A case in point is Amazon’s inadvertent shutdown of a larger than intended number of servers in their S3 service. A simple typo brought the internet to its knees, and the relatively short outage (just over 4h) cost the combined S&P 500 organisations $150m.

The consequential losses of data disasters range anywhere from $50k to $5m and include lost productivity, lost customer confidence, and simply having to rekey or recreate data. Of those companies that suffer a complete, catastrophic data loss, 1 in 20 don’t recover. Ever.

The chances of and challenges around data loss are only looking to get bigger in the future. Data volumes continue to grow as do the number of sources that create the data (think edge devices). Enterprises deploy hybrid infrastructures spanning data centres on-premises and in the cloud with not only processing but also data moving between them as needed. Lastly, national and international regulations like GDPR or CCPA compel organisations to protect their data and prevent its loss or run the risk of large fines for non-compliance.

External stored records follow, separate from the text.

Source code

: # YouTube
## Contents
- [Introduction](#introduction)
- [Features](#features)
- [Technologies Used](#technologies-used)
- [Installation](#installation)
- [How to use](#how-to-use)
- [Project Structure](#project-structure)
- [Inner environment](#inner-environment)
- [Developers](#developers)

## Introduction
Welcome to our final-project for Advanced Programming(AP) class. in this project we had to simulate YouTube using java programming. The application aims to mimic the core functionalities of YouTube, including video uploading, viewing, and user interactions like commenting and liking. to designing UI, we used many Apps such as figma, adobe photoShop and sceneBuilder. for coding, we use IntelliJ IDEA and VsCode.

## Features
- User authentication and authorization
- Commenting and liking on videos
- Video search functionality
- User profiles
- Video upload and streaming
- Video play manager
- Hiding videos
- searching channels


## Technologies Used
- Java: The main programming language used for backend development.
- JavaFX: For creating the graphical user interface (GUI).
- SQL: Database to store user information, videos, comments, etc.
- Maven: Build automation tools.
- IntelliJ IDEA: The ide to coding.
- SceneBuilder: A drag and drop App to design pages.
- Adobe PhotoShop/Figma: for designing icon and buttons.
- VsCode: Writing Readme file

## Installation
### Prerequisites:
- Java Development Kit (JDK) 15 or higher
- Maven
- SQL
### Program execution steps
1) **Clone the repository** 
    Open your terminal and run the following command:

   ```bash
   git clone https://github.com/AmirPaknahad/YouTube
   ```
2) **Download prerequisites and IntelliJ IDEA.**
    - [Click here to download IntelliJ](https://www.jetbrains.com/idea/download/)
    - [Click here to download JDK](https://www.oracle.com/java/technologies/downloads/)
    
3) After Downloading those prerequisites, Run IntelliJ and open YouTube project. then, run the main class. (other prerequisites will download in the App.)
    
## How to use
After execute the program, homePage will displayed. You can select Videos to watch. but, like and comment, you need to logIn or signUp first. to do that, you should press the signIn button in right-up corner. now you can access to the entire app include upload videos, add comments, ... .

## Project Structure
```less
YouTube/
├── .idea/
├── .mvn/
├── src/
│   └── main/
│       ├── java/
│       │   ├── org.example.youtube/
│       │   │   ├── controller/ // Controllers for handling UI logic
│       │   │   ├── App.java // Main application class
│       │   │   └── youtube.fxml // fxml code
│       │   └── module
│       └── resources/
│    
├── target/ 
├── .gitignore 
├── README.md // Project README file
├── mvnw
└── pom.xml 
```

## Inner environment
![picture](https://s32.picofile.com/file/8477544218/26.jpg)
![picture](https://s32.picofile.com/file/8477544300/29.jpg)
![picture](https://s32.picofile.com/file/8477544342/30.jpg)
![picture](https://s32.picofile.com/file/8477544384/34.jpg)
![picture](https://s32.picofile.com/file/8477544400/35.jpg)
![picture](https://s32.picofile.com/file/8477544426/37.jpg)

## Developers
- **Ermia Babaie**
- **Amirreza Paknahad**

On the face of it, safeguarding against data loss is as straightforward as making a copy in a safe location. However, in a world of lots of data and storage costs not equal to zero, it becomes a business decision to determine which data is expendable in case of loss and which is critical for business continuity. Furthermore, internal as well as external regulations stipulate rules around data accessibility and visibility; as data is copied, so should these rules so that security and governance can be restored alongside the data if need be.

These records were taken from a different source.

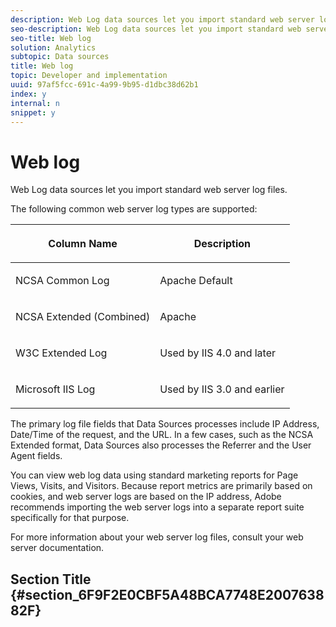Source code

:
 ```yaml
---
description: Web Log data sources let you import standard web server log files.
seo-description: Web Log data sources let you import standard web server log files.
seo-title: Web log
solution: Analytics
subtopic: Data sources
title: Web log
topic: Developer and implementation
uuid: 97af5fcc-691c-4a99-9b95-d1dbc38d62b1
index: y
internal: n
snippet: y
---
```


# Web log

Web Log data sources let you import standard web server log files.

The following common web server log types are supported: 

<table id="table_50EDC9237759448A8471C42ABC8F79F8"> 
 <thead> 
  <tr> 
   <th colname="col1" class="entry"> <p>Column Name </p> </th> 
   <th colname="col2" class="entry"> <p> Description </p> </th> 
  </tr> 
 </thead>
 <tbody> 
  <tr> 
   <td colname="col1"> <p>NCSA Common Log </p> </td> 
   <td colname="col2"> <p>Apache Default </p> </td> 
  </tr> 
  <tr> 
   <td colname="col1"> <p>NCSA Extended (Combined) </p> </td> 
   <td colname="col2"> <p>Apache </p> </td> 
  </tr> 
  <tr> 
   <td colname="col1"> <p>W3C Extended Log </p> </td> 
   <td colname="col2"> <p>Used by IIS 4.0 and later </p> </td> 
  </tr> 
  <tr> 
   <td colname="col1"> <p>Microsoft IIS Log </p> </td> 
   <td colname="col2"> <p> Used by IIS 3.0 and earlier </p> </td> 
  </tr> 
 </tbody> 
</table>

The primary log file fields that Data Sources processes include IP Address, Date/Time of the request, and the URL. In a few cases, such as the NCSA Extended format, Data Sources also processes the Referrer and the User Agent fields.

You can view web log data using standard marketing reports for Page Views, Visits, and Visitors. Because report metrics are primarily based on cookies, and web server logs are based on the IP address, Adobe recommends importing the web server logs into a separate report suite specifically for that purpose.

For more information about your web server log files, consult your web server documentation.

## Section Title {#section_6F9F2E0CBF5A48BCA7748E200763882F}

What looked so straightforward initially is now like going through the looking glass when considered in big data platforms. Data is held in different clusters that may be on different infrastructures and in various stores like HDFS and Hive. There are considerations on where data should be replicated to (a backup data center or public cloud) and whether it should or should not be encrypted at rest and in motion. Should the ultimate copy be active or considered a stand by? What impact does the data replication have on the network bandwidth between your clusters? And crucially: replicating data alone is not enough; how are you synchronising identity and access policies or safeguarding data lineage?

All these deliberations make a manual, DIY approach to replicating big data unfeasible. Time to development is long, you yourself become responsible for future proofing and unless you’re an expect, user experience is likely going to be less brilliant.

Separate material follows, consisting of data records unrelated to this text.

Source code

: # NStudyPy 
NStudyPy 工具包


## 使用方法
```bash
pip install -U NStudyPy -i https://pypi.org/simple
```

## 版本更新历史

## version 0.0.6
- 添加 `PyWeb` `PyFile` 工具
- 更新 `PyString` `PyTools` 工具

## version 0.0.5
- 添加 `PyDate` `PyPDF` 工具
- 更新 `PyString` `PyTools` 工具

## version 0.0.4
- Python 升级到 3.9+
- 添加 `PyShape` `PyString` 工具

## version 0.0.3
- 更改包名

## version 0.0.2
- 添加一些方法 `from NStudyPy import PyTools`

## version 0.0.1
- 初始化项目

Cloudera provides the perfect data backup and disaster recovery solution. Enterprise production strength and ready to go, it provides everything you need to safeguard your critical data assets, including associated data security and governance policies. Supporting on-premises as well as cloud replication to a host of providers, a single interface gives you complete control and insight for any clusters and data sources you need to manage.

Whichever Cloudera platform you are running, backup and disaster recovery of the data you use to get your critical business insight is part and parcel of it. For CDH distributions, BDR is available as part of Cloudera Manager. For HDP, Data Lifecycle Manager 1.5 is now available, bringing long anticipated new capabilities like Hive ACID table replication for guaranteed consistency, advanced conflict resolution for seamless handling of overlapping Hive and HDFS replications, and performance improvements through better handling of file updates in case of HDFS replications.

Make sure your Cloudera platform is part of your wider enterprise disaster recovery plan; our experts are happy to guide you.  And while you’re planning for the unexpected: make sure you have a backup of your passport for when you go traveling!